Nature of Code / Final Project

TITLE: Case by Case

DESCRIPTION: Case by Case, my Nature of Code final project came from the idea to distinguish lowercase letters from uppercase letters for little kids to use. This was inspired by a parent-teacher meeting for my 3-year old. The teacher told me that my child was really good at identifying uppercase letters, but not lower case letters. When we read, we are deciphering many strings of lowercase letters, so I wanted to figure out a fun exercise to help him learn in preparation to learning how to read.

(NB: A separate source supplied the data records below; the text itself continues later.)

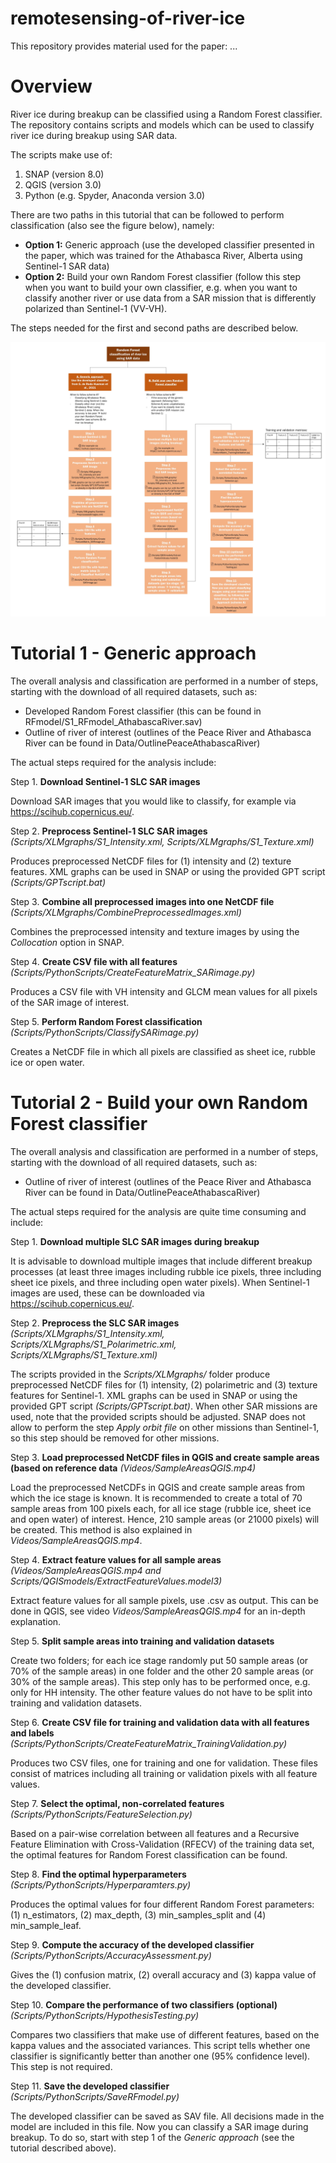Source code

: # remotesensing-of-river-ice

This repository provides material used for the paper: <add a link here> ...

Overview
========

River ice during breakup can be classified using a Random Forest classifier. The repository contains scripts and models which can be used to classify river ice during breakup using SAR data.

The scripts make use of:
  1) SNAP (version 8.0)
  2) QGIS (version 3.0)
  3) Python (e.g. Spyder, Anaconda version 3.0)

There are two paths in this tutorial that can be followed to perform classification (also see the figure below), namely:
- **Option 1:** Generic approach (use the developed classifier presented in the paper, which was trained for the Athabasca River, Alberta using Sentinel-1 SAR data)
- **Option 2:** Build your own Random Forest classifier (follow this step when you want to build your own classifier, e.g. when you want to classify another river or use data from a SAR mission that is differently polarized than Sentinel-1 (VV-VH). 

The steps needed for the first and second paths are described below.

![alt text](https://github.com/SdeRodaHusman/remotesensing-of-river-ice/blob/main/Figures/Roadmap_RemoteSensingofRiverIce.jpg?raw=true)


Tutorial 1 - Generic approach
========

The overall analysis and classification are performed in a number of steps, starting with the download of all required datasets, such as:

* Developed Random Forest classifier (this can be found in RFmodel/S1_RFmodel_AthabascaRiver.sav)
* Outline of river of interest (outlines of the Peace River and Athabasca River can be found in Data/OutlinePeaceAthabascaRiver)

The actual steps required for the analysis include:

Step 1. **Download Sentinel-1 SLC SAR images**

Download SAR images that you would like to classify, for example via https://scihub.copernicus.eu/.

Step 2. **Preprocess Sentinel-1 SLC SAR images** *(Scripts/XLMgraphs/S1_Intensity.xml, Scripts/XLMgraphs/S1_Texture.xml)*

Produces preprocessed NetCDF files for (1) intensity and (2) texture features. XML graphs can be used in SNAP or using the provided GPT script *(Scripts/GPTscript.bat)*

Step 3. **Combine all preprocessed images into one NetCDF file** *(Scripts/XLMgraphs/CombinePreprocessedImages.xml)*

Combines the preprocessed intensity and texture images by using the *Collocation* option in SNAP. 

Step 4. **Create CSV file with all features** *(Scripts/PythonScripts/CreateFeatureMatrix_SARimage.py)*

Produces a CSV file with VH intensity and GLCM mean values for all pixels of the SAR image of interest.

Step 5. **Perform Random Forest classification** *(Scripts/PythonScripts/ClassifySARimage.py)* 

Creates a NetCDF file in which all pixels are classified as sheet ice, rubble ice or open water. 



Tutorial 2 - Build your own Random Forest classifier
========

The overall analysis and classification are performed in a number of steps, starting with the download of all required datasets, such as:

* Outline of river of interest (outlines of the Peace River and Athabasca River can be found in Data/OutlinePeaceAthabascaRiver)

The actual steps required for the analysis are quite time consuming and include:

Step 1. **Download multiple SLC SAR images during breakup**

It is advisable to download multiple images that include different breakup processes (at least three images including rubble ice pixels, three including sheet ice pixels, and three including open water pixels). When Sentinel-1 images are used, these can be downloaded via https://scihub.copernicus.eu/.

Step 2. **Preprocess the SLC SAR images** *(Scripts/XLMgraphs/S1_Intensity.xml, Scripts/XLMgraphs/S1_Polarimetric.xml, Scripts/XLMgraphs/S1_Texture.xml)*

The scripts provided in the *Scripts/XLMgraphs/* folder produce preprocessed NetCDF files for (1) intensity, (2) polarimetric and (3) texture features for Sentinel-1. XML graphs can be used in SNAP or using the provided GPT script *(Scripts/GPTscript.bat)*. When other SAR missions are used, note that the provided scripts should be adjusted. SNAP does not allow to perform the step *Apply orbit file* on other missions than Sentinel-1, so this step should be removed for other missions. 

Step 3. **Load preprocessed NetCDF files in QGIS and create sample areas (based on reference data** *(Videos/SampleAreasQGIS.mp4)*

Load the preprocessed NetCDFs in QGIS and create sample areas from which the ice stage is known. It is recommended to create a total of 70 sample areas from 100 pixels each, 
for all ice stage (rubble ice, sheet ice and open water) of interest. Hence, 210 sample areas (or 21000 pixels) will be created. This method is also explained in *Videos/SampleAreasQGIS.mp4*.

Step 4. **Extract feature values for all sample areas** *(Videos/SampleAreasQGIS.mp4 and Scripts/QGISmodels/ExtractFeatureValues.model3)*

Extract feature values for all sample pixels, use .csv as output. This can be done in QGIS, see video *Videos/SampleAreasQGIS.mp4* for an in-depth explanation.  

Step 5. **Split sample areas into training and validation datasets**

Create two folders; for each ice stage randomly put 50 sample areas (or 70% of the sample areas) in one folder and the other 20 sample areas (or 30% of the sample areas). This step only has to be performed once, e.g. only for HH intensity. The other feature values do not have to be split into training and validation datasets.  

Step 6. **Create CSV file for training and validation data with all features and labels** *(Scripts/PythonScripts/CreateFeatureMatrix_TrainingValidation.py)*

Produces two CSV files, one for training and one for validation. These files consist of matrices including all training or validation pixels with all feature values. 

Step 7. **Select the optimal, non-correlated features** *(Scripts/PythonScripts/FeatureSelection.py)* 

Based on a pair-wise correlation between all features and a Recursive Feature Elimination with Cross-Validation (RFECV) of the training data set, the optimal features for Random Forest classification can be found. 

Step 8. **Find the optimal hyperparameters** *(Scripts/PythonScripts/Hyperparamters.py)* 

Produces the optimal values for four different Random Forest parameters: (1) n_estimators, (2) max_depth, (3) min_samples_split and (4) min_sample_leaf. 


Step 9. **Compute the accuracy of the developed classifier** *(Scripts/PythonScripts/AccuracyAssessment.py)* 

Gives the (1) confusion matrix, (2) overall accuracy and (3) kappa value of the developed classifier.

Step 10. **Compare the performance of two classifiers (optional)** *(Scripts/PythonScripts/HypothesisTesting.py)* 

Compares two classifiers that make use of different features, based on the kappa values and the associated variances. This script tells whether one classifier is significantly better than another one (95% confidence level). This step is not required.

Step 11. **Save the developed classifier** *(Scripts/PythonScripts/SaveRFmodel.py)* 

The developed classifier can be saved as SAV file. All decisions made in the model are included in this file. Now you can classify a SAR image during breakup. To do so, start with step 1 of the *Generic approach* (see the tutorial described above).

MAIN GOAL: To explore and understand the initial steps of letter and number recognition in a machine learning system using Shiffman’s Neural Network with p5 example of handwritten numbers and applying letters to his sketch.


 

PRESENTATION:

CASE BY CASE PRESENTATION

 



DOCUMENTATION:
Continued from last week’s Final Project: Step 1….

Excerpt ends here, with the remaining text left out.